Whether we are a Cromwell or the Irish Rebels who battled his oppressions, or a modern day Baptist, Catholic, or a "nothing", perhaps before we allow ourselves to get involved in a "religious" war, we would do well to as : "Is this really something the Prince of Peace would have me get involved in?"

Perhaps also if we "fighting Irish" would take the time to listen to His voice, we might hear Him say: "My faith is a faith of love and grace and forgiveness".

There is no greater paradox in the whole world than to hear of people killing others in and for the name of the One who could have slain so many with a single word, and yet allowed Himself to be offered as the sacrifice for all.

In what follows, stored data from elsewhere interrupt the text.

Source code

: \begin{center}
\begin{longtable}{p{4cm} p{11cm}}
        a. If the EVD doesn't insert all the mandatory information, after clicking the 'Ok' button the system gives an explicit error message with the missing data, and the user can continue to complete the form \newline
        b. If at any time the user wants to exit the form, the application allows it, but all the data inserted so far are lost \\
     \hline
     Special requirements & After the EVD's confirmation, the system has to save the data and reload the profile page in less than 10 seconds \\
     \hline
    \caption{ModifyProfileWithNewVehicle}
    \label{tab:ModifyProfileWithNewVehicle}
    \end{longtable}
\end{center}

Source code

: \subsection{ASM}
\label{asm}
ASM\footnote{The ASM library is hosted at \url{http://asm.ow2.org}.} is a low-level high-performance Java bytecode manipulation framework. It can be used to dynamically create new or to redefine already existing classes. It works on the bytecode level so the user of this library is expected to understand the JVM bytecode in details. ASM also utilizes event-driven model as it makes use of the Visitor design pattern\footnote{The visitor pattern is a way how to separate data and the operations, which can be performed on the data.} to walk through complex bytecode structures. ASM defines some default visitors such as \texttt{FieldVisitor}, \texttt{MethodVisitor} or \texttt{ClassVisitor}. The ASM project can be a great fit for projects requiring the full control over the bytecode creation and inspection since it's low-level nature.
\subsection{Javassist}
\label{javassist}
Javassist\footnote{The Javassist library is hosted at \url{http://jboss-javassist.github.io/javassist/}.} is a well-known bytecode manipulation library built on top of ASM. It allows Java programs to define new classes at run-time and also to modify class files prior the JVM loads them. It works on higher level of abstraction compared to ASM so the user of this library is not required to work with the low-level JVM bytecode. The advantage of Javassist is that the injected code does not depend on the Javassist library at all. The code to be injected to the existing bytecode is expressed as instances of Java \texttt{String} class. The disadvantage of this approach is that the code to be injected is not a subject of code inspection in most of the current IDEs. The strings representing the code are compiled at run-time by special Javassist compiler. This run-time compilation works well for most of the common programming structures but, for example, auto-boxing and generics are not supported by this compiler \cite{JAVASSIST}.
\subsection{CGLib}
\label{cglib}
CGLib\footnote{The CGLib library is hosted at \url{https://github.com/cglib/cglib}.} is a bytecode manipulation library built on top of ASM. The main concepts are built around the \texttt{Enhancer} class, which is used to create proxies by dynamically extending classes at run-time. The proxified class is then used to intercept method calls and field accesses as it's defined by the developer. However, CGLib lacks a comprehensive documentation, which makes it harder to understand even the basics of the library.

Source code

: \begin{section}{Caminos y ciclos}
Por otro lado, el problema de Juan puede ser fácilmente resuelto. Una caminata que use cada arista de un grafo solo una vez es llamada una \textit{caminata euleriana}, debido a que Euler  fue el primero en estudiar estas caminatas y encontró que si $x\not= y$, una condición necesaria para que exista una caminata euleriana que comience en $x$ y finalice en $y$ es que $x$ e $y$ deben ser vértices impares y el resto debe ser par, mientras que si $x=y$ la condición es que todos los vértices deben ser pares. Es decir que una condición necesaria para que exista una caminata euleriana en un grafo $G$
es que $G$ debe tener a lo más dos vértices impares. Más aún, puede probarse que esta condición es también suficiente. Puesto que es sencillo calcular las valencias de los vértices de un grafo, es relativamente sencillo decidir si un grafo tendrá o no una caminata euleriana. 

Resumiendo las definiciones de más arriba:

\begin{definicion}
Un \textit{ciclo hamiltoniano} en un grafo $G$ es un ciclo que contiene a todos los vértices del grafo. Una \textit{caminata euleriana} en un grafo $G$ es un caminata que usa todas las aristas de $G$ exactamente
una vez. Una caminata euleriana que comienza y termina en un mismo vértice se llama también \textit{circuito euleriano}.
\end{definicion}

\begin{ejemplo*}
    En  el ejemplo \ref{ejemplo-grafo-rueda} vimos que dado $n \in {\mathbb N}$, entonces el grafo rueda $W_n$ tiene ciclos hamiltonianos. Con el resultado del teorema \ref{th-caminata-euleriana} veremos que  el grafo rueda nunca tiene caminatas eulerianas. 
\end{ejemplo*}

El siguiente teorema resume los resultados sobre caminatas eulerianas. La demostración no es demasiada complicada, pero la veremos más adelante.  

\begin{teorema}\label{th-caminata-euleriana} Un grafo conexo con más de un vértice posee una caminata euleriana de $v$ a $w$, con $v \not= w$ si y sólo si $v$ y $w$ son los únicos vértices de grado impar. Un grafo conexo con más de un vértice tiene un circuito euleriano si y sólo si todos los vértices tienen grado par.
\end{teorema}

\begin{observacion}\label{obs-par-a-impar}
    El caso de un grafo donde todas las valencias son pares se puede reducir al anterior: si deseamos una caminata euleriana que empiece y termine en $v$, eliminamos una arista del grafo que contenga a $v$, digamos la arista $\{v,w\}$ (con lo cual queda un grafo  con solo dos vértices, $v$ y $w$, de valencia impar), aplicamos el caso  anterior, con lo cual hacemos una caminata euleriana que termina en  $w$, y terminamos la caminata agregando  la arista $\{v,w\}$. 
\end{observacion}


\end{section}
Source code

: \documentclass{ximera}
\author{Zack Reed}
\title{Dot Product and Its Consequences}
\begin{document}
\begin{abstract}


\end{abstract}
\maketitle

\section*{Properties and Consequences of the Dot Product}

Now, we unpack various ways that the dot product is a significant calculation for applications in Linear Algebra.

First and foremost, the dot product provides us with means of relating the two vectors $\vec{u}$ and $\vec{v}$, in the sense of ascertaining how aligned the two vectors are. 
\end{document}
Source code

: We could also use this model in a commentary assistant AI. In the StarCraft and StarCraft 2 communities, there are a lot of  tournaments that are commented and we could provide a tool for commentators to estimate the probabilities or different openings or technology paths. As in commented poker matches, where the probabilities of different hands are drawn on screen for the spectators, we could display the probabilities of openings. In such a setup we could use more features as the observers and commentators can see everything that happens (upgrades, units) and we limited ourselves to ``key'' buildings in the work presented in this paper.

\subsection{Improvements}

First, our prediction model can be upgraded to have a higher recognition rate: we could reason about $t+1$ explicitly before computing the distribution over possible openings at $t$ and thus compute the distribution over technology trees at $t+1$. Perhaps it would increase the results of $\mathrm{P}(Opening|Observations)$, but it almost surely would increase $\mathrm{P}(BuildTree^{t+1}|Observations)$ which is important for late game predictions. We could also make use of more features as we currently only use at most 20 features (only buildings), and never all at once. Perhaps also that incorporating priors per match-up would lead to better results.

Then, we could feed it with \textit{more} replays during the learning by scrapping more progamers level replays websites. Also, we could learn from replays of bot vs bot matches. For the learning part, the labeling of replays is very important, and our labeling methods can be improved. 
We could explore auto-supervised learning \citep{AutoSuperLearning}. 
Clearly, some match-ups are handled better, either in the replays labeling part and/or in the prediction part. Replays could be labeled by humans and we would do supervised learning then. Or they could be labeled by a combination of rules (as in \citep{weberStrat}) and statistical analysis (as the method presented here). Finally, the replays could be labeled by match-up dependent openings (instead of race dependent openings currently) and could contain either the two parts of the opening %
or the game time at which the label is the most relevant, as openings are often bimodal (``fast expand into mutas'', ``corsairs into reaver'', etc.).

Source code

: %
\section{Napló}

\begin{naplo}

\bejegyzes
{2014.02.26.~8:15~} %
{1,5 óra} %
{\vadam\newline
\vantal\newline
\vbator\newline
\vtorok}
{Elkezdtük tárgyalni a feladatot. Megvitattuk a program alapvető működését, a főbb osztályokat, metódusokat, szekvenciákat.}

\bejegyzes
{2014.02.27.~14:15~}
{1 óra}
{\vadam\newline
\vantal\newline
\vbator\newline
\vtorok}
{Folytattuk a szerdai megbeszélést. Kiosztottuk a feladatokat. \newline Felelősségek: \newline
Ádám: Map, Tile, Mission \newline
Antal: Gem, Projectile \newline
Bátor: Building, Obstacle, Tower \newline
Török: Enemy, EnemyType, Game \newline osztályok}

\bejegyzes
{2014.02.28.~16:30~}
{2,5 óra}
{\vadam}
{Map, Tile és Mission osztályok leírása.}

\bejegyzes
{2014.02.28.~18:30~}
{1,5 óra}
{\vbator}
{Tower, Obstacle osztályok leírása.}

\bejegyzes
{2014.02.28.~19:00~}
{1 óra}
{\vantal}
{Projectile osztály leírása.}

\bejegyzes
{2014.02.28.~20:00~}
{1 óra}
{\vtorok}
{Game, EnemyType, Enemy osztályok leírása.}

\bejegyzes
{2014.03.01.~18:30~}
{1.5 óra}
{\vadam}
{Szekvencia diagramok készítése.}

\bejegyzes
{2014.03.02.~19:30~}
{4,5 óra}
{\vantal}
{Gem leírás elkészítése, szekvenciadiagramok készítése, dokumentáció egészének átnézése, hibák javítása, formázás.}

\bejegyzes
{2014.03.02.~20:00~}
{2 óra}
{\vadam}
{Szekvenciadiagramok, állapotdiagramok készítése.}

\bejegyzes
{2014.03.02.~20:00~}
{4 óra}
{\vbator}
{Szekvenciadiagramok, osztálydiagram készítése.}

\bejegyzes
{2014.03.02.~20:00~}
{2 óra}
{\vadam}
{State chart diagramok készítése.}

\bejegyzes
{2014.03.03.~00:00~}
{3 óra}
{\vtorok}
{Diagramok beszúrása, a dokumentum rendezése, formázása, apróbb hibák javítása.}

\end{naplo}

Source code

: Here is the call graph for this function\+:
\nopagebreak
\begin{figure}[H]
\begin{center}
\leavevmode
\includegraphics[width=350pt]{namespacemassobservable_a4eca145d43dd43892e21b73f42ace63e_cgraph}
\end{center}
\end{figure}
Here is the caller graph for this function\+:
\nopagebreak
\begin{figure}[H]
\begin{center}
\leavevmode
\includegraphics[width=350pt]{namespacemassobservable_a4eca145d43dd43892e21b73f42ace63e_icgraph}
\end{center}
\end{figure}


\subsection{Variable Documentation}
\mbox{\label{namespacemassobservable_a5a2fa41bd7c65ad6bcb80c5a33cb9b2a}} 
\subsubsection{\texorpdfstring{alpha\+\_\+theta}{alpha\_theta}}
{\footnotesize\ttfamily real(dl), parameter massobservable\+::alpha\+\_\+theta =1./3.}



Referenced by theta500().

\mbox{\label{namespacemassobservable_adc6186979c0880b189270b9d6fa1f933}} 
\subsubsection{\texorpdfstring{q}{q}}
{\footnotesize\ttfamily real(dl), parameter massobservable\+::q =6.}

Whether it be the Crusades in the Holy Land, the assaults of Cromwell and the slaughterous actions of Irish Rebels,the Inquisition against the Hugenots & Albigensians and the attempted anniliation of Catholics by Elizabethan soldiers,or the "murders squads" of today's Ireland, Iraq or elsewhere, the "Killing for Christ" warcry is an assinine banner under which any reasonable thinking person could place himslf.

That motivation is fodder only for the most intellectually corrupt and morally destitute morons,who use Christ not for their own spiritual development, but for the satisfaction of their own personal greed and pyschosis.